These are suits brought by the holders of unpaid bonds of the State of Tennessee issued to various railroad companies under the Act of February 11, 1852, "to establish a system of internal improvements," to enforce the lien which was vested in the state by that act on the property of the companies respectively as security for the payment of the bonds and the accruing interest thereon. The sections of the act on which the rights of the parties depend are 1, 2, 3, 4, 5, 6, 7, 10, 12, 13, and 14. These are as follows:

"SECTION 1. Be it enacted by the General Assembly of the State of Tennessee that whenever the East Tennessee and Virginia Railroad Company shall have procured bona fide subscriptions for the capital stock in said company to an amount sufficient to grade, bridge, and prepare for the iron rails the whole extent of the main trunk line proposed to be constructed by said company, and it shall be shown by said company to

Page 114 U. S. 666

the Governor of the state that said subscriptions are good and solvent, and whenever said company shall have graded, bridged, and shall have ready to put down the necessary timbers for the reception of rails, and fully prepared a section of thirty miles of said road at either terminus, in a good and substantial manner with good materials, for putting on the iron rails and equipments, and the Governor shall be notified of these facts, and that said section, or any part thereof, is not subject to any lien whatever other than those created in favor of the state by the acts of 1851-1852, by the written affidavit of the chief engineers and president of said company, together with the written affidavit of a competent engineer by him appointed at the cost of the company, to examine said section, then said Governor shall issue to said company coupon bonds of the State of Tennessee, to an amount not exceeding eight thousand dollars per mile on said section, and on no other condition, which bonds shall be payable at such place in the United States as the president of the company may designate, bearing an interest of six percent per annum, payable semiannually, and not having more than forty nor less than thirty years to mature."

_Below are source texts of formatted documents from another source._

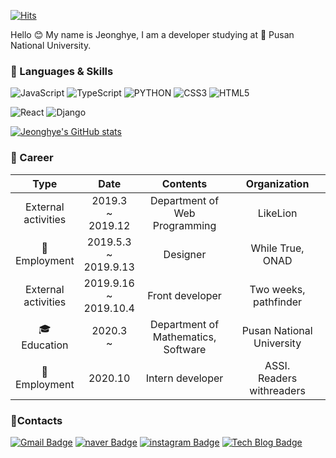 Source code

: [![Hits](https://hits.seeyoufarm.com/api/count/incr/badge.svg?url=https%3A%2F%2Fgithub.com%2Fjeonghye-choi&count_bg=%2359DCFF&title_bg=%23646464&icon=&icon_color=%23FFFFFF&title=hits&edge_flat=false)](https://hits.seeyoufarm.com)

Hello 😊 My name is Jeonghye, I am a developer studying at  🏫 Pusan National University.

### 💎 Languages & Skills

 ![JavaScript](https://img.shields.io/badge/JavaScript-%E2%98%85%E2%98%85%E2%98%85%E2%98%86%E2%98%86-3DDC84?style=plastic&logo=JavaScript&logoColor=white) ![TypeScript](https://img.shields.io/badge/TypeScript-%E2%98%85%E2%98%85%E2%98%86%E2%98%86%E2%98%86-0076A8?style=plastic&logo=TypeScript&logoColor=white) ![PYTHON](https://img.shields.io/badge/PYTHON-%E2%98%85%E2%98%85%E2%98%85%E2%98%86%E2%98%86-3DDC84?style=plastic&logo=Python&logoColor=white)  ![CSS3](https://img.shields.io/badge/CSS3-%E2%98%85%E2%98%85%E2%98%85%E2%98%85%E2%98%86-0696D7?style=plastic&logo=CSS3&logoColor=white) ![HTML5](https://img.shields.io/badge/HTML5-%E2%98%85%E2%98%85%E2%98%85%E2%98%85%E2%98%86-0696D7?style=plastic&logo=HTML5&logoColor=white) 

![React](https://img.shields.io/badge/React-%E2%98%85%E2%98%85%E2%98%85%E2%98%86%E2%98%86-3DDC84?style=plastic&logo=React&logoColor=white) ![Django](https://img.shields.io/badge/Django-%E2%98%85%E2%98%85%E2%98%86%E2%98%86%E2%98%86-0076A8?style=plastic&logo=Django&logoColor=white) 


[![Jeonghye's GitHub stats](https://github-readme-stats.vercel.app/api?username=jeonghye-choi&count_private=true&show_icons=true&theme=react)](https://github.com/anuraghazra/github-readme-stats)


### 🐳 Career

|          Type          |             Date             |                  Contents                 |         Organization         |
|:----------------------:|:----------------------------:|:-----------------------------------------:|:----------------------------:|
| External <br/> activities |    2019.3 <br>~<br>2019.12   |      Department of<br>Web Programming     |           LikeLion           |
|     🏢<br>Employment     |  2019.5.3 <br>~<br>2019.9.13 |                  Designer                 |      While True,<br>ONAD     |
| External<br>activities | 2019.9.16 <br>~<br>2019.10.4 |              Front developer              |   Two weeks,<br>pathfinder   |
|      🎓<br>Education     |         2020.3 <br>~         | Department of<br>Mathematics,<br>Software | Pusan National<br>University |
|     🏢<br>Employment     |            2020.10           |              Intern developer             | ASSI.<br>Readers withreaders |





### 🦋Contacts

[![Gmail Badge](https://img.shields.io/badge/Gmail-d14836?style=flat-square&logo=Gmail&logoColor=white&link=mailto:ppllhm.0@gmail.com)](mailto:ppllhm.0@gmail.com) [![naver Badge](https://img.shields.io/badge/-Naver-green?style=flat-square&logo=Naver&logoColor=white&link=https://blog.naver.com/jeonghye9808)](https://blog.naver.com/jeonghye9808) [![instagram Badge](https://img.shields.io/badge/-Instagram-purple?style=flat-square&logo=Instagram&logoColor=white&link=https://www.instagram.com/jihyenanum)](https://www.instagram.com/jihyenanum) [![Tech Blog Badge](http://img.shields.io/badge/-Tech%20blog-gray?style=flat-square&logo=github&link=https://jeonghye-choi.github.io/)](https://jeonghye-choi.github.io/)




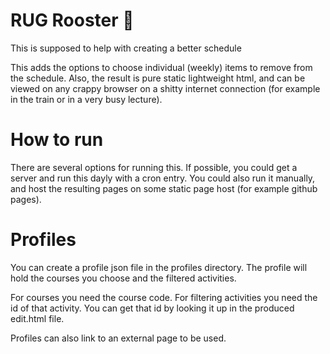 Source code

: # RUG Rooster 🐓

This is supposed to help with creating a better schedule

This adds the options to choose individual (weekly) items to remove from the schedule.
Also, the result is pure static lightweight html, and can be viewed on any crappy browser on a shitty internet connection (for example in the train or in a very busy lecture).

# How to run

There are several options for running this.
If possible, you could get a server and run this dayly with a cron entry.
You could also run it manually, and host the resulting pages on some static page host (for example github pages).

# Profiles

You can create a profile json file in the profiles directory.
The profile will hold the courses you choose and the filtered activities.

For courses you need the course code.
For filtering activities you need the id of that activity.
You can get that id by looking it up in the produced edit.html file.

Profiles can also link to an external page to be used.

"SEC. 2. Be it enacted that the bonds before specified shall not be used by said company for any other purpose than for procuring the iron rails, chairs, spikes, and equipments for said section of said road and for putting down said iron rails, and the Governor shall not issue the same unless upon the affidavit of said president and a resolution of a majority of the board of directors, for the time being, that said bonds shall not be used for any other purpose than for procuring the said iron rails, chairs, spikes, and equipments for said section and for putting down said iron rails, and the Governor shall have power to appoint a commissioner to act under oath in conjunction with said president in negotiating said bonds for the purposes aforesaid and to act in any other matters pertaining to said company where the interest of the state, in the opinion of the Governor, may require it."

"SEC. 3. Be it enacted that so soon as the bonds of the state shall have been issued for the first section of the road as

Page 114 U. S. 667

aforesaid, they shall constitute a lien upon said section so prepared as aforesaid, including the roadbed, right of way, grading, bridges, and masonry, upon all the stock subscribed for in said company and upon said iron rails, chairs, spikes, and equipments when purchased and delivered, and the State of Tennessee, upon the issuance of said bonds and by virtue of the same, shall be invested with said lien or mortgage without a deed from the company for the payment by said company of said bonds, with the interest thereon as the same becomes due."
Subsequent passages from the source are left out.